### DATA TO USE
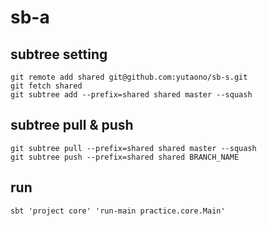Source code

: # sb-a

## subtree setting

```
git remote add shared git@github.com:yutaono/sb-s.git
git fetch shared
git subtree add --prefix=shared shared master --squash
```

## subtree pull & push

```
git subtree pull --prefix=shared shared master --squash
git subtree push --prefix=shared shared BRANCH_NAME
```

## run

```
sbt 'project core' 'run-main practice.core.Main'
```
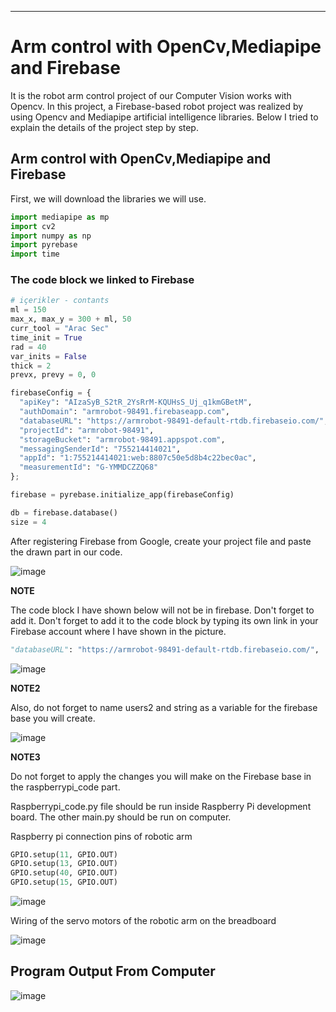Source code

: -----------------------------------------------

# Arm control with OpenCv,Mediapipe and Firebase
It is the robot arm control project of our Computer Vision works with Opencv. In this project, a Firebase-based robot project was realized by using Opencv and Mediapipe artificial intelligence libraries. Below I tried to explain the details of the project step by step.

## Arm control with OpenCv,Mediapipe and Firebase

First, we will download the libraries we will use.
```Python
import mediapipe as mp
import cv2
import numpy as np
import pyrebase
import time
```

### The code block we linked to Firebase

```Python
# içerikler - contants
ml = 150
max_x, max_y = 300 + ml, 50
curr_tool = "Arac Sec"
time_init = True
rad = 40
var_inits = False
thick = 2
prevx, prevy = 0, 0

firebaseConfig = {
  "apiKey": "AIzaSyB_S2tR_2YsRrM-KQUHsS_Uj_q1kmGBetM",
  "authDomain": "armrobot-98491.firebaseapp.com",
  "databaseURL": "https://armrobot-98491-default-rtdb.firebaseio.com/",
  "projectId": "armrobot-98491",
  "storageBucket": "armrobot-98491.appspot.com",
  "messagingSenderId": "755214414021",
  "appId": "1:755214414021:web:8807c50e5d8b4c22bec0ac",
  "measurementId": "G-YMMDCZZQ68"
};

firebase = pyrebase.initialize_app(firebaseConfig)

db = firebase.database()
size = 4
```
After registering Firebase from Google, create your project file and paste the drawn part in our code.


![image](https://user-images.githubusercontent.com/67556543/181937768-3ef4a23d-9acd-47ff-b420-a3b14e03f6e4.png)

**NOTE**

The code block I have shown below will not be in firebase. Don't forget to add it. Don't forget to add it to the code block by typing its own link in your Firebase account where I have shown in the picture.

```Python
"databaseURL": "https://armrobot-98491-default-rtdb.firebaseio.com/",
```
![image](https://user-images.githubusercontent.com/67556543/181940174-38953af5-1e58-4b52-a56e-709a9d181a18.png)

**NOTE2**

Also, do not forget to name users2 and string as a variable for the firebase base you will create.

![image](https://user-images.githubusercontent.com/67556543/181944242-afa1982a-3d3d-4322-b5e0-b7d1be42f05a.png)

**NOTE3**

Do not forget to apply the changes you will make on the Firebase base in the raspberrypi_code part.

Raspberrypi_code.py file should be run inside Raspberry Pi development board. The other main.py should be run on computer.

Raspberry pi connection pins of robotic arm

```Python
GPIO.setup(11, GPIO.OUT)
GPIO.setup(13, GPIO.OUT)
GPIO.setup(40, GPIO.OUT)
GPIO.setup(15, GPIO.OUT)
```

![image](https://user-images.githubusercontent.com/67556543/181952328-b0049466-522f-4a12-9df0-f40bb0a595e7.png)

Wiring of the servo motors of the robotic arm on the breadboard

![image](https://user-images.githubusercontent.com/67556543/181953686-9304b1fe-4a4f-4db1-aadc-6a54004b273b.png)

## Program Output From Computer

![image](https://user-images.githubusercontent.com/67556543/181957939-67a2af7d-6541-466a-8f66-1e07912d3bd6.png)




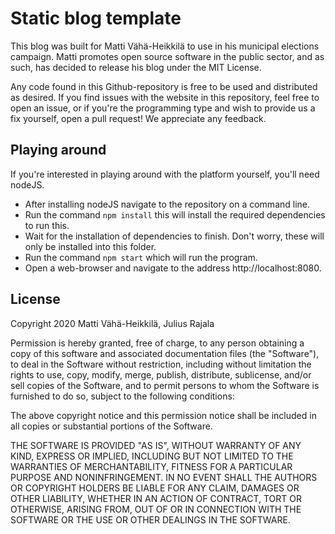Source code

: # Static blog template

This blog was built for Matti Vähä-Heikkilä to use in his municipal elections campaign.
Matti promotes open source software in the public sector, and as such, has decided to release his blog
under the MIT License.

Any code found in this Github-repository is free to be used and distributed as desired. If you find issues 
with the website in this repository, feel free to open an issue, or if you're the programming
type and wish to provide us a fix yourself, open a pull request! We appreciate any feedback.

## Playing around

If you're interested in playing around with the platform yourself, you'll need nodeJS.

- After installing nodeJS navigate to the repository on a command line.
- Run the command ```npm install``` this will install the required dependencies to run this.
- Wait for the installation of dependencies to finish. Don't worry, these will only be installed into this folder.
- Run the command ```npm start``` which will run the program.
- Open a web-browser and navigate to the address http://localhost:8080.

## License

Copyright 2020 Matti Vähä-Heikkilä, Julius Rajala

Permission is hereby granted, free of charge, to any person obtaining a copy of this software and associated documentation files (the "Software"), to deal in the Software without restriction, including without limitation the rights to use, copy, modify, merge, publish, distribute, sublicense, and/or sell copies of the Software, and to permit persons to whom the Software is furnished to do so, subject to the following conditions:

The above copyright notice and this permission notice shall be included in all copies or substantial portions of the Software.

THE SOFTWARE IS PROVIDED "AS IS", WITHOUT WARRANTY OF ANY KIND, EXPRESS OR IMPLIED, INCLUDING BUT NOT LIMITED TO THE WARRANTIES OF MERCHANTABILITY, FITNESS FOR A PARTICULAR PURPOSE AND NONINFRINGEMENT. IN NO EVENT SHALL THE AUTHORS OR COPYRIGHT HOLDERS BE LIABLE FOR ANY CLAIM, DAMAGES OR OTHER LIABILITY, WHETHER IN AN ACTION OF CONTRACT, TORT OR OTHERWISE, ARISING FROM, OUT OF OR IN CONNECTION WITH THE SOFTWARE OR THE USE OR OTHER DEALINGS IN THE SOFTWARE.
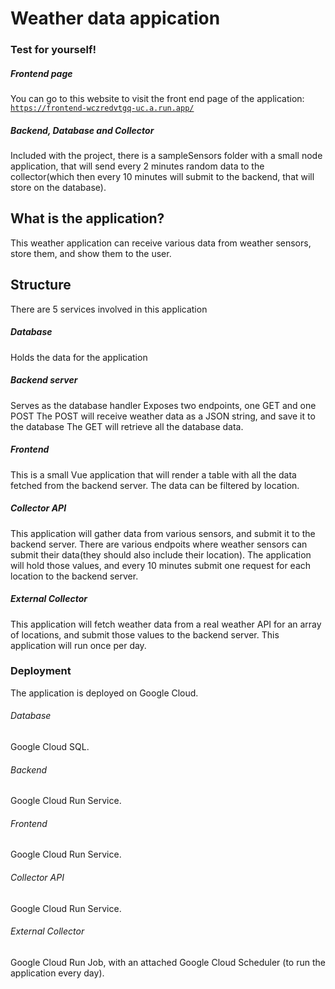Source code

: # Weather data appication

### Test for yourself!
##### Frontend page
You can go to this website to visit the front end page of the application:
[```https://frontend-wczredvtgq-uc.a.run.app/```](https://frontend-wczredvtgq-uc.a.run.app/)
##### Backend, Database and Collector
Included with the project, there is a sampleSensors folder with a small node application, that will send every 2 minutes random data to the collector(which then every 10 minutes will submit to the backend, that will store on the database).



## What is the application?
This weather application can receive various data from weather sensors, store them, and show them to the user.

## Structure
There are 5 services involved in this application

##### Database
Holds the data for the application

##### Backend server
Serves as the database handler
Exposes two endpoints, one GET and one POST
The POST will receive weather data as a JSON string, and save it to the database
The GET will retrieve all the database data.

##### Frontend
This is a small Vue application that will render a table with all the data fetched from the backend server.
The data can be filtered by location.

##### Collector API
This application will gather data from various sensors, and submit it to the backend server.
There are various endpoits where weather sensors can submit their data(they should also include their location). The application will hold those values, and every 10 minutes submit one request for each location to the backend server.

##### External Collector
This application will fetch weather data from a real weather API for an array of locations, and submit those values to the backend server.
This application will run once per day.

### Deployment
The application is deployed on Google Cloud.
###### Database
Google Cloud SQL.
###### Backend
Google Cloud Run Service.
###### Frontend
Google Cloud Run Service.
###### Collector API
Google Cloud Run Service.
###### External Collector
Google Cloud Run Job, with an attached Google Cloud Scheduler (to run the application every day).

### TASK GOAL
In the listing above, find each line containing "GPIO" and copy it.

### RESULT OF THE EXERCISE
GPIO.setup(11, GPIO.OUT)
GPIO.setup(13, GPIO.OUT)
GPIO.setup(40, GPIO.OUT)
GPIO.setup(15, GPIO.OUT)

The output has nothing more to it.